> _EXERCISE_:
Your answer should be the line that contains "<pre><code>$ python manage.py db upgrade</code></pre>" and each line after it, restated word for word through the final line of the entries.

---------- DATA TO USE ----------

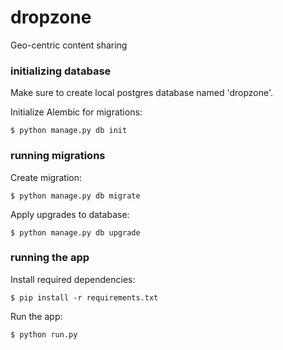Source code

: dropzone
========

Geo-centric content sharing 

### initializing database

Make sure to create local postgres database named 'dropzone'. 

Initialize Alembic for migrations:
<pre><code>$ python manage.py db init</code></pre>

### running migrations

Create migration:
<pre><code>$ python manage.py db migrate</code></pre>

Apply upgrades to database:
<pre><code>$ python manage.py db upgrade</code></pre>

### running the app

Install required dependencies:
<pre><code>$ pip install -r requirements.txt</code></pre>

Run the app:
<pre><code>$ python run.py</code></pre>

----------

> _RESULT_:
<pre><code>$ python manage.py db upgrade</code></pre>

### running the app

Install required dependencies:
<pre><code>$ pip install -r requirements.txt</code></pre>

Run the app:
<pre><code>$ python run.py</code></pre>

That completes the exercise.